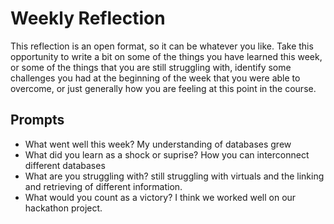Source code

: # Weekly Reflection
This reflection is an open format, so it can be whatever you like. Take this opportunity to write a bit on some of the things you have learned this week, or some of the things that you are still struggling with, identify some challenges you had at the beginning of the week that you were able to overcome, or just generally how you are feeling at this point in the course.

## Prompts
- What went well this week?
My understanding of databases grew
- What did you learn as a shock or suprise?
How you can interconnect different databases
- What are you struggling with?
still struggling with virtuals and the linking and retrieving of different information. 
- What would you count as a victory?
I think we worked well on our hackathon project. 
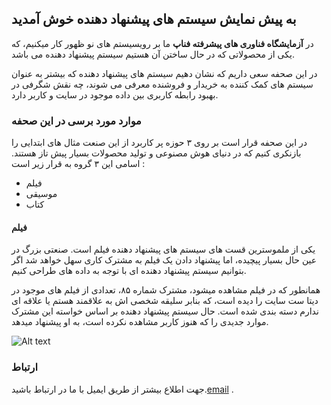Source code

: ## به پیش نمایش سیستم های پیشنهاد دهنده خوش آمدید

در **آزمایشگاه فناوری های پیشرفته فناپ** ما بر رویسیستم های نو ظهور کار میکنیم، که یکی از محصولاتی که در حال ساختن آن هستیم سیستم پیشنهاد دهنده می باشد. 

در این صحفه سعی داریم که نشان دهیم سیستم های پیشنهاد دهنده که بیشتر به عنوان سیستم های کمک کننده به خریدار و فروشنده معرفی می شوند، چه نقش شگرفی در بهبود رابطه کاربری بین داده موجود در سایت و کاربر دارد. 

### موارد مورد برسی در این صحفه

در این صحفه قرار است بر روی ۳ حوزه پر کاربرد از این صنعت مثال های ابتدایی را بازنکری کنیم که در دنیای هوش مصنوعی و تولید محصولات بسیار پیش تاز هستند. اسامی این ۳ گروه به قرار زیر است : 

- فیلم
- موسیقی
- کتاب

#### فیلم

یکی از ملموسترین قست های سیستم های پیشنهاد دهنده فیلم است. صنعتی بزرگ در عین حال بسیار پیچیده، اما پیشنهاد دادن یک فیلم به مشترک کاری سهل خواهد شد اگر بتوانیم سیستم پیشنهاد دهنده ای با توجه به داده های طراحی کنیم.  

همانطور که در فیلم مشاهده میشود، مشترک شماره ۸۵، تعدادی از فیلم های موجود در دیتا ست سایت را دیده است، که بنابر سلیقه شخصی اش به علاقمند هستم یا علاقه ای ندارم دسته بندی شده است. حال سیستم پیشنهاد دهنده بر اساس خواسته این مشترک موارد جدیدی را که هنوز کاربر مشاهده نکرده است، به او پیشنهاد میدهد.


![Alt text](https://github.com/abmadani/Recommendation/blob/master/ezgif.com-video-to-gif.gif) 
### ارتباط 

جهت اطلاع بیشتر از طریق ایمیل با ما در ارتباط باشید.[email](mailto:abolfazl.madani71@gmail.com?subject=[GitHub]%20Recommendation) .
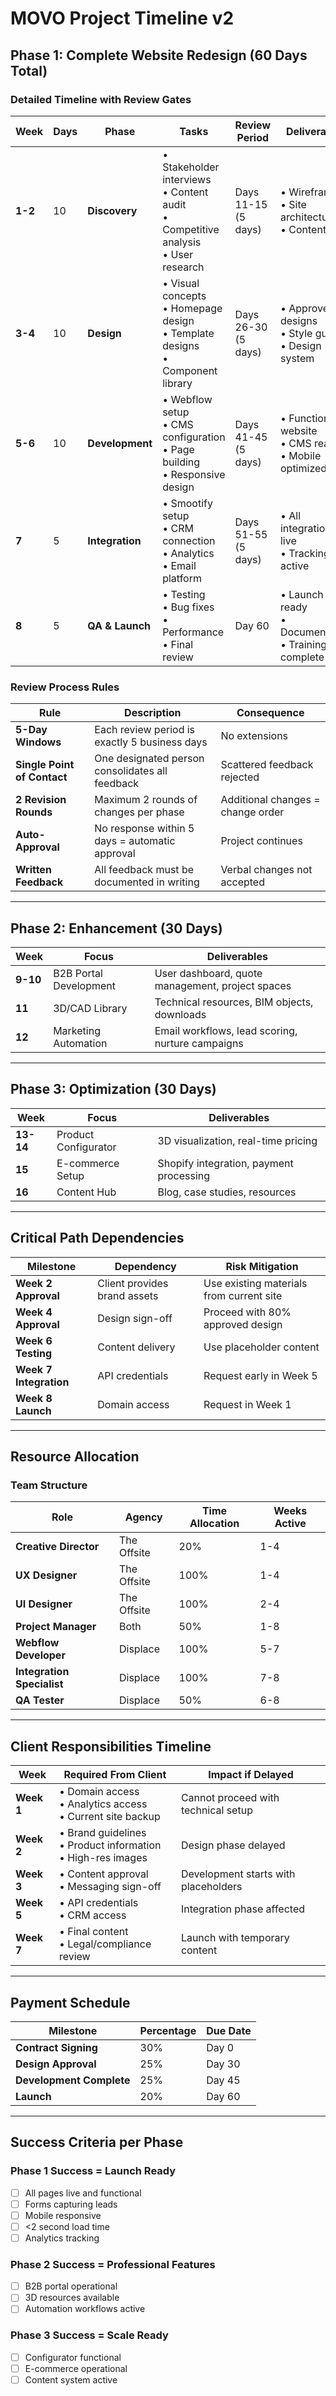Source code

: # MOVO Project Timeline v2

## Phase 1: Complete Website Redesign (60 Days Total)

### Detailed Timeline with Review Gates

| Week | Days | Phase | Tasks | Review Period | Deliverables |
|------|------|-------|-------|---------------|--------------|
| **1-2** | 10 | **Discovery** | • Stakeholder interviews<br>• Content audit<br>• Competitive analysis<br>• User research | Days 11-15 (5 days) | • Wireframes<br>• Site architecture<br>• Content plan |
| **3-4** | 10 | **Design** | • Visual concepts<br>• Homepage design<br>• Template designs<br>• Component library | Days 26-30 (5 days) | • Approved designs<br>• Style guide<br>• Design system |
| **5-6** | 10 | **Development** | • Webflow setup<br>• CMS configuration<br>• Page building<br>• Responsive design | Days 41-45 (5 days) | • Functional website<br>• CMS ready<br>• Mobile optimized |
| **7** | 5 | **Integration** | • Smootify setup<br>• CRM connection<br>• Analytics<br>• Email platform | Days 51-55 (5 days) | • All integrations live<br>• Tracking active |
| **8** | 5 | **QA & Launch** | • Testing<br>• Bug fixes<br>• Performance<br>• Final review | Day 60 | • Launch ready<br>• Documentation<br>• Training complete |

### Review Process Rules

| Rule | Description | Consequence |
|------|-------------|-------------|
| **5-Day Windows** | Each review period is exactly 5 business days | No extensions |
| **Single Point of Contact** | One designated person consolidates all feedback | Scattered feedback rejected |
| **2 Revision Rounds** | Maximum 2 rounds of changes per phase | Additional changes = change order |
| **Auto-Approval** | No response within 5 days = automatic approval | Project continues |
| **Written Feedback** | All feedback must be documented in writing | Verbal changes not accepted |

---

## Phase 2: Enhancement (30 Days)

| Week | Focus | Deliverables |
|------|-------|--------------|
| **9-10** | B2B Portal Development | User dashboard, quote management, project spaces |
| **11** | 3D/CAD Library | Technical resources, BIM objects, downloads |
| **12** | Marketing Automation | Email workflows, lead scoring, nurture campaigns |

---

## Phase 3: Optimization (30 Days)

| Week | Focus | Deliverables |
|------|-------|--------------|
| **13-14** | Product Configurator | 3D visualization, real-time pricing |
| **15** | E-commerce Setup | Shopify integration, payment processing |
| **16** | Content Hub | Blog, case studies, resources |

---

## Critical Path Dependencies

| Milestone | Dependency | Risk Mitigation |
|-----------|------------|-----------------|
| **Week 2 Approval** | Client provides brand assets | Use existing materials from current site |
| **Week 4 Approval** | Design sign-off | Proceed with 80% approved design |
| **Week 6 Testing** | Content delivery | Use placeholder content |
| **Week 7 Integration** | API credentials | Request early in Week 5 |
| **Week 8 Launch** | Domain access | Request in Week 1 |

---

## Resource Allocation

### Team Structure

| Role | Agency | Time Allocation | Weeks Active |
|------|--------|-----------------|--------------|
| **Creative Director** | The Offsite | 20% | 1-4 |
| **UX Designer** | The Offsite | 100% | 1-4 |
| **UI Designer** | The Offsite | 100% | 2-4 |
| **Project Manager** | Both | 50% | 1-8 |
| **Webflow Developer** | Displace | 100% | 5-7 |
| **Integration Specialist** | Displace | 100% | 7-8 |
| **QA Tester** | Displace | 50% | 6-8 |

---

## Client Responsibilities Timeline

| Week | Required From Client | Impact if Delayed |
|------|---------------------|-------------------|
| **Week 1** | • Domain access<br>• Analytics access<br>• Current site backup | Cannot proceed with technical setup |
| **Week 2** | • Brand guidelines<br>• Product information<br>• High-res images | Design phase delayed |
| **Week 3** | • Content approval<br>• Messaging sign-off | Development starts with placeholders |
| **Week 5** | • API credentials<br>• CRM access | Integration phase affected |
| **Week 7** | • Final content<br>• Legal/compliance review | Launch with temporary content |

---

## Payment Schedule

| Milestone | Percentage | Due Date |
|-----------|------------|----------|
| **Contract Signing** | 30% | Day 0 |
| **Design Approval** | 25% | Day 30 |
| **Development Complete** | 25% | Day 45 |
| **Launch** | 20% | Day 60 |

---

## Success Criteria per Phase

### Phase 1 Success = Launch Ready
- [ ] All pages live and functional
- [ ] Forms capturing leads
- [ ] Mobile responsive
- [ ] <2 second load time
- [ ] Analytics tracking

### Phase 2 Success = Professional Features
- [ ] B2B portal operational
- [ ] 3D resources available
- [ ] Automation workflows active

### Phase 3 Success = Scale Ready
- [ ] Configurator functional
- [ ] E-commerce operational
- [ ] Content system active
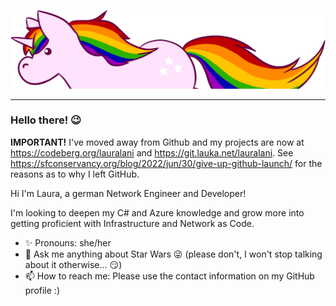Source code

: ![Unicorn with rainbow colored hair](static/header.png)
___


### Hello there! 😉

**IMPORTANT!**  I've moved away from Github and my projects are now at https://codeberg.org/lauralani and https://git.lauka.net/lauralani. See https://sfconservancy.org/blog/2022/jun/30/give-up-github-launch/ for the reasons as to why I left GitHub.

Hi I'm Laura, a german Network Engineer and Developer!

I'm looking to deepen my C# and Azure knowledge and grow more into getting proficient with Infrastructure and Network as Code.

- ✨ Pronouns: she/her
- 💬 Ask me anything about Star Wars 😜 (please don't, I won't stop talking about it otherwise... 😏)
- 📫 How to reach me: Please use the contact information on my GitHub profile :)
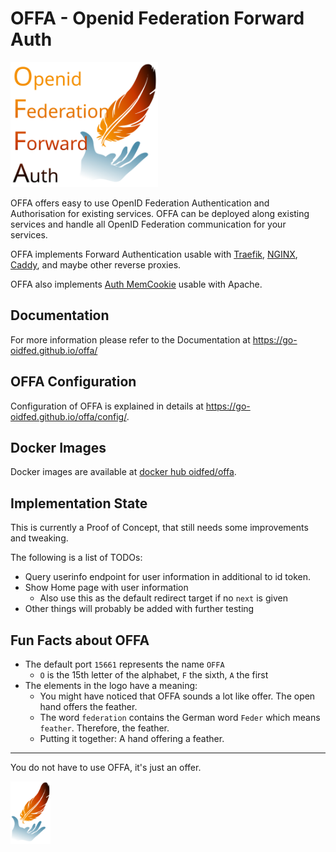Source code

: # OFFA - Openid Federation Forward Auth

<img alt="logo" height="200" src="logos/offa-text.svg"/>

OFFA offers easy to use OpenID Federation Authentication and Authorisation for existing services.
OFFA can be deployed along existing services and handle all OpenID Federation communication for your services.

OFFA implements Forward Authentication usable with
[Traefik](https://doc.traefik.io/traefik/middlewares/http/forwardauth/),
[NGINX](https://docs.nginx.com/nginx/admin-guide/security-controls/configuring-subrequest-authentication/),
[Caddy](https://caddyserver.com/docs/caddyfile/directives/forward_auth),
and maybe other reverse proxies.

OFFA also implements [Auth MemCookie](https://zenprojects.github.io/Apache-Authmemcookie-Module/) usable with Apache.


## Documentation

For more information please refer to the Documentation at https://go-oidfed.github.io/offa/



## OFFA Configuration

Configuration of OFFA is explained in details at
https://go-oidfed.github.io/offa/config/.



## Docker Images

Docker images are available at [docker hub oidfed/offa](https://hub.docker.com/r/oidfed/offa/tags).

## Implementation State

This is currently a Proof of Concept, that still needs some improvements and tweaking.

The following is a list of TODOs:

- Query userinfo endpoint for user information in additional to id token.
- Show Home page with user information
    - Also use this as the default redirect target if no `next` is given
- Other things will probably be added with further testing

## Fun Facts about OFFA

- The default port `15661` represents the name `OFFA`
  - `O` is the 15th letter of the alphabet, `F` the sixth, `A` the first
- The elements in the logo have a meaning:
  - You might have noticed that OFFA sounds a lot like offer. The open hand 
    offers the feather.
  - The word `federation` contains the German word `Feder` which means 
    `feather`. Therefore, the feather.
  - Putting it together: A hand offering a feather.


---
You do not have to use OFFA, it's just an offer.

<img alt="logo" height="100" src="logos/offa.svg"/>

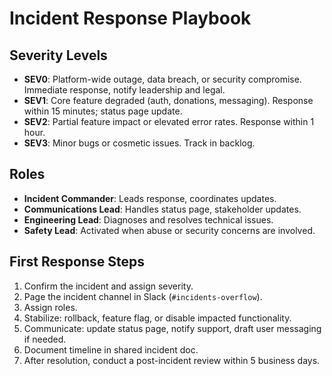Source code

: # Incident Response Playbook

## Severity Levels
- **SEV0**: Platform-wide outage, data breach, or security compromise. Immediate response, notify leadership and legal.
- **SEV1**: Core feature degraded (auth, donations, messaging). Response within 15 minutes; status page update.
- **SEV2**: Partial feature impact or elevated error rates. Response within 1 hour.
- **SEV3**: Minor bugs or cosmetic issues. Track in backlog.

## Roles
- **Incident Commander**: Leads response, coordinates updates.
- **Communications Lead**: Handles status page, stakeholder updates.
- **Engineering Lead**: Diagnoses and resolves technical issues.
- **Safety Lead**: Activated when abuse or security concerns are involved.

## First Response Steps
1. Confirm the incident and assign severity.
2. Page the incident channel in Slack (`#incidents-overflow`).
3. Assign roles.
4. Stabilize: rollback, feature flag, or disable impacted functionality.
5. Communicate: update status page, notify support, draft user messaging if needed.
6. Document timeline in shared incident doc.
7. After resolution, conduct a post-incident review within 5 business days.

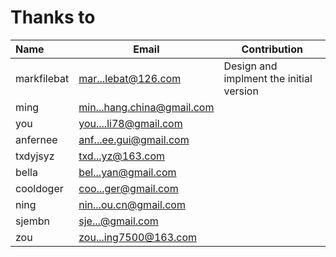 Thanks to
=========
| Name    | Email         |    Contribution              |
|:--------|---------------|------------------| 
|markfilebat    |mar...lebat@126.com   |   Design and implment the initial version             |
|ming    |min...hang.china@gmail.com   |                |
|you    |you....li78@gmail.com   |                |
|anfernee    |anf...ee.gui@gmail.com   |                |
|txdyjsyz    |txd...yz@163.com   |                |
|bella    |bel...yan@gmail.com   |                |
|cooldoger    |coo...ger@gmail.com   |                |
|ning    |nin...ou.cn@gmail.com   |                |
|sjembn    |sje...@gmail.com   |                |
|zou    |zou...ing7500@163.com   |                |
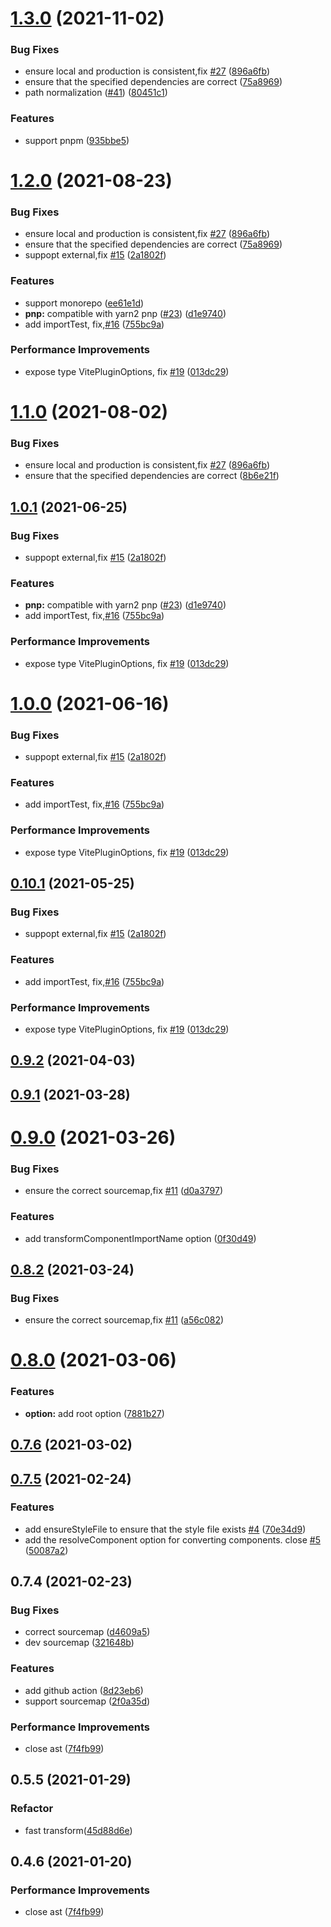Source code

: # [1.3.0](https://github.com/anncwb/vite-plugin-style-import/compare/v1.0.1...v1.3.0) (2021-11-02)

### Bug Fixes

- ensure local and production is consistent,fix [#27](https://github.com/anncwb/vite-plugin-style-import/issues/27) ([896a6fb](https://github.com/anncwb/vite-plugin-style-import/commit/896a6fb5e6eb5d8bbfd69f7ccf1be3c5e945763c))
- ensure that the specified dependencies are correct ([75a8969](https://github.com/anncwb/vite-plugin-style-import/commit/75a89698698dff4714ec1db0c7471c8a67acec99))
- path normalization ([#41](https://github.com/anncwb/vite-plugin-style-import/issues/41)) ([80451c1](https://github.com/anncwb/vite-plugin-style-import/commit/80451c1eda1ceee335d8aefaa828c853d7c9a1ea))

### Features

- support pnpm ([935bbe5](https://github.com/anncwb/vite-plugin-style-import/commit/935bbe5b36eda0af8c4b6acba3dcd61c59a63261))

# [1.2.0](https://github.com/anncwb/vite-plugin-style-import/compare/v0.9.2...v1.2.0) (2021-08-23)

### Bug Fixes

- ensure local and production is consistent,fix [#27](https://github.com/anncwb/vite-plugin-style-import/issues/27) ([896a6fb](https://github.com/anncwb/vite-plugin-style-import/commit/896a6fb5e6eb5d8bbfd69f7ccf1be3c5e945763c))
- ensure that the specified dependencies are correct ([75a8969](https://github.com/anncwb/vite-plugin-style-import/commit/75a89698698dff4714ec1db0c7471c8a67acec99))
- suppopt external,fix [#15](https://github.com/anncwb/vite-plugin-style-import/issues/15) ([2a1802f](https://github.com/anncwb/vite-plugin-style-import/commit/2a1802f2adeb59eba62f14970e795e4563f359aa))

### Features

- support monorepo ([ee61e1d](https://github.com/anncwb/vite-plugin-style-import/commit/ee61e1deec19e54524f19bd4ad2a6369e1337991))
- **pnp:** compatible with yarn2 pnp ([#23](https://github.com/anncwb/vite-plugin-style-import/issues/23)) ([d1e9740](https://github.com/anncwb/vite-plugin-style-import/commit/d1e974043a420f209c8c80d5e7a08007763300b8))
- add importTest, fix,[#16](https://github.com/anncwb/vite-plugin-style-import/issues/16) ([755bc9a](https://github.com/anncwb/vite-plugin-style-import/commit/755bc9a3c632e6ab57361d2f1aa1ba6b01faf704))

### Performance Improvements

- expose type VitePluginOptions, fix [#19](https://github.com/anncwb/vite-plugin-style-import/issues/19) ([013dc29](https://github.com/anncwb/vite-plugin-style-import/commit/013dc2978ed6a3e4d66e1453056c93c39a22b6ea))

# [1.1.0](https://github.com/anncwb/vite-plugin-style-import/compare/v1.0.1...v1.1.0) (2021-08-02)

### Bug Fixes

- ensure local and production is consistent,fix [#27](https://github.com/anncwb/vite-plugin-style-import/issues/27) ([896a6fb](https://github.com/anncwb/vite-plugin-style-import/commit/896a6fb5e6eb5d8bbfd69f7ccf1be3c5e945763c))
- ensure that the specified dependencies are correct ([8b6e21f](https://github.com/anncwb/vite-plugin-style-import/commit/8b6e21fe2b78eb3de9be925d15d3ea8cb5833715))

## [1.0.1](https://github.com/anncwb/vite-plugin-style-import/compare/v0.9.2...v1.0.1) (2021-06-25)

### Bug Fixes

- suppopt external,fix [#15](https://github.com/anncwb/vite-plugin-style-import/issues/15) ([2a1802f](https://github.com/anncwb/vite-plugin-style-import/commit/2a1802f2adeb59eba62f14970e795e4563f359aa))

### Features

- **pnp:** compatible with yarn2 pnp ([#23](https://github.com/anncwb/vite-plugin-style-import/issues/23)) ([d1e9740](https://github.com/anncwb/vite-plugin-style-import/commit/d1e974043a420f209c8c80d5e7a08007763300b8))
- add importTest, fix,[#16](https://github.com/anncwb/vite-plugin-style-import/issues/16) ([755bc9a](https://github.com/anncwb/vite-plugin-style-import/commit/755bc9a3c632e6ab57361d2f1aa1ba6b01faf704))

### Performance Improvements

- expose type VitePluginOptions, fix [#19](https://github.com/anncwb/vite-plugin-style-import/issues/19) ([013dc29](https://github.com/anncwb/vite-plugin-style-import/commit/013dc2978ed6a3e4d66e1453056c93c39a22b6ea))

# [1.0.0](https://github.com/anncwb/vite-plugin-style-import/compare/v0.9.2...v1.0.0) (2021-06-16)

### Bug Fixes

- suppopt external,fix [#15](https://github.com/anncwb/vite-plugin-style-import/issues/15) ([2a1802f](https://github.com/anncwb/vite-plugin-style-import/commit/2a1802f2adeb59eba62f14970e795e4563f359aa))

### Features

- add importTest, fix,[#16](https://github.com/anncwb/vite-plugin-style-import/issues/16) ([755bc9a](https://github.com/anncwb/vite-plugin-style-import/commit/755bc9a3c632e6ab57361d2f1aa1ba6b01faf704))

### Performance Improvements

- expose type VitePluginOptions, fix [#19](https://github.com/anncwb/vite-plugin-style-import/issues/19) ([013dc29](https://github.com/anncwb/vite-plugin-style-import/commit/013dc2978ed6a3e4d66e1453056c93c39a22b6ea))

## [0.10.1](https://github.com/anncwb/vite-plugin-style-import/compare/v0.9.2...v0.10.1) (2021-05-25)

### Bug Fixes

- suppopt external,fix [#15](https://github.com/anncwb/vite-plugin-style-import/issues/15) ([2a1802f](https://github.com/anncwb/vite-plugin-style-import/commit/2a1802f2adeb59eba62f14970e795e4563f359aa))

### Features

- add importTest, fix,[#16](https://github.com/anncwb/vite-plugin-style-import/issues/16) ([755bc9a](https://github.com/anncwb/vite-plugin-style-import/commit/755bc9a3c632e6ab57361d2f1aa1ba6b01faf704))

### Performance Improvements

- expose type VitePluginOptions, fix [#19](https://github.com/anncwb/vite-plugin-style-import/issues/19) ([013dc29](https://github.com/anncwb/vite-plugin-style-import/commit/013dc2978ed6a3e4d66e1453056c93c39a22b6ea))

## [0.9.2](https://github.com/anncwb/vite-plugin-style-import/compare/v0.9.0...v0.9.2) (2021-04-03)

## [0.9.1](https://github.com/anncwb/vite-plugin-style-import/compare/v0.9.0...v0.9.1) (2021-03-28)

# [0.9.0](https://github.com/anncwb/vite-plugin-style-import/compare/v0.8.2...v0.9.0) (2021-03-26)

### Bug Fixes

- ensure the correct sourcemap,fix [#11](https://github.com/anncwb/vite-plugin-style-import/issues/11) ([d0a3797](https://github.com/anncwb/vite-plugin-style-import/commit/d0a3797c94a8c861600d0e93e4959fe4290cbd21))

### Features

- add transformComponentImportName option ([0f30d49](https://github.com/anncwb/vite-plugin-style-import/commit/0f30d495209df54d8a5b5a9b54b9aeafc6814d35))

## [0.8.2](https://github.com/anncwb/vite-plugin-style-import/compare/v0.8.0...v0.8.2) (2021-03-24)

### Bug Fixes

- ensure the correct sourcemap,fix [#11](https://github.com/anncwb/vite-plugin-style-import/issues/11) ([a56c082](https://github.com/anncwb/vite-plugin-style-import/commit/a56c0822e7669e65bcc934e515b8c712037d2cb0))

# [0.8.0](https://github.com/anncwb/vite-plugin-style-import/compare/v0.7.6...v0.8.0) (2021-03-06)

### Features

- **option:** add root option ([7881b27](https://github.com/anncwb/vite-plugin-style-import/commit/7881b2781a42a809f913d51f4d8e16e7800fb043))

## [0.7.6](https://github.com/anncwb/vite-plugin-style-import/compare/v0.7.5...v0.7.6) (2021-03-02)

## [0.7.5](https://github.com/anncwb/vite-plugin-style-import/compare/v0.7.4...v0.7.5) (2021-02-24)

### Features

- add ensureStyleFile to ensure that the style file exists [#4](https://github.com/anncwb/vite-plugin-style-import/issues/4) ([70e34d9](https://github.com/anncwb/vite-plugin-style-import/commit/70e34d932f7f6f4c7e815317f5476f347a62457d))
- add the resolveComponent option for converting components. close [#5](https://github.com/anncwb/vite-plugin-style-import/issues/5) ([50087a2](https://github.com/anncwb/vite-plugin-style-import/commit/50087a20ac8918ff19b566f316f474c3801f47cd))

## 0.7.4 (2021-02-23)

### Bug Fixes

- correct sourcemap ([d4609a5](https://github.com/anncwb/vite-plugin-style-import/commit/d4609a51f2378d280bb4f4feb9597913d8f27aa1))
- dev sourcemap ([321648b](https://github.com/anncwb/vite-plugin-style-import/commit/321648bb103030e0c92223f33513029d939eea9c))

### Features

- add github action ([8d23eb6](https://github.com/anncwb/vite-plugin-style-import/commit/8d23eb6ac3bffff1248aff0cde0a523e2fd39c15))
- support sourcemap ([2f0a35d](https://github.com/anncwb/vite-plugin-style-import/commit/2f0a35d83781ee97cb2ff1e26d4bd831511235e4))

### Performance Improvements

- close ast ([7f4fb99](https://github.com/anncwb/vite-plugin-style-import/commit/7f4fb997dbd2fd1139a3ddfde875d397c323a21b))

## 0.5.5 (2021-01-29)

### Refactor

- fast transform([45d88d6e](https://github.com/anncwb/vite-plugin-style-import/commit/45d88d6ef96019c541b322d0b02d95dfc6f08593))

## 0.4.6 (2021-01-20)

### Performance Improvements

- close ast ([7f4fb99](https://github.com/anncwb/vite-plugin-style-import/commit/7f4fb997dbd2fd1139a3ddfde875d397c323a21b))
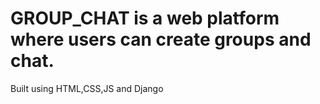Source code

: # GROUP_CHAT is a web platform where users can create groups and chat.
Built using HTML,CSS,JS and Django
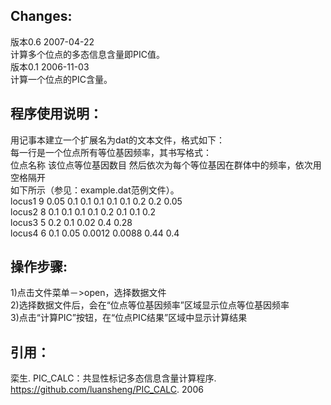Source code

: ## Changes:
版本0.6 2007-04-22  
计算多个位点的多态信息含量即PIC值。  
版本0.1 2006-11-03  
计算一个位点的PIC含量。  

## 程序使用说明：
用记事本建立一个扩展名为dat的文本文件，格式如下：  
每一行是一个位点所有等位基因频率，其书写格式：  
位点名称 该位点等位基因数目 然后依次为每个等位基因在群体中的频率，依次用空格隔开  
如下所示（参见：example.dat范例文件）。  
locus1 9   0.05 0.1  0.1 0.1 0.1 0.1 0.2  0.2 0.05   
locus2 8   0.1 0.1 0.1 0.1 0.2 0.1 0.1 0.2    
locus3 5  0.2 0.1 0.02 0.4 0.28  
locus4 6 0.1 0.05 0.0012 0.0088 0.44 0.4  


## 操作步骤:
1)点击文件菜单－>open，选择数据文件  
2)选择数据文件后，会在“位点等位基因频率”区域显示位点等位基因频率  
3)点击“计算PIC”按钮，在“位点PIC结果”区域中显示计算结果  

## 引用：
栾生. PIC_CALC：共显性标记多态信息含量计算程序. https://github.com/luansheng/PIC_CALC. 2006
☆ ☆ ☆
### ACTIVITY
Please print, exactly as given, the lines running from the beginning of the listing through the line containing "یکی از ملموسترین", omitting each picture.

### RESULT OF THIS TASK
Source code

: # Weekly Reflection
This reflection is an open format, so it can be whatever you like. Take this opportunity to write a bit on some of the things you have learned this week, or some of the things that you are still struggling with, identify some challenges you had at the beginning of the week that you were able to overcome, or just generally how you are feeling at this point in the course.

## Prompts
- What went well this week?
My understanding of databases grew
- What did you learn as a shock or suprise?
How you can interconnect different databases
- What are you struggling with?
still struggling with virtuals and the linking and retrieving of different information. 
- What would you count as a victory?
I think we worked well on our hackathon project. 
Source code

: ## به پیش نمایش سیستم های پیشنهاد دهنده خوش آمدید

در **آزمایشگاه فناوری های پیشرفته فناپ** ما بر رویسیستم های نو ظهور کار میکنیم، که یکی از محصولاتی که در حال ساختن آن هستیم سیستم پیشنهاد دهنده می باشد. 

در این صحفه سعی داریم که نشان دهیم سیستم های پیشنهاد دهنده که بیشتر به عنوان سیستم های کمک کننده به خریدار و فروشنده معرفی می شوند، چه نقش شگرفی در بهبود رابطه کاربری بین داده موجود در سایت و کاربر دارد. 

### موارد مورد برسی در این صحفه

در این صحفه قرار است بر روی ۳ حوزه پر کاربرد از این صنعت مثال های ابتدایی را بازنکری کنیم که در دنیای هوش مصنوعی و تولید محصولات بسیار پیش تاز هستند. اسامی این ۳ گروه به قرار زیر است : 

- فیلم
- موسیقی
- کتاب

#### فیلم

یکی از ملموسترین قست های سیستم های پیشنهاد دهنده فیلم است. صنعتی بزرگ در عین حال بسیار پیچیده، اما پیشنهاد دادن یک فیلم به مشترک کاری سهل خواهد شد اگر بتوانیم سیستم پیشنهاد دهنده ای با توجه به داده های طراحی کنیم.  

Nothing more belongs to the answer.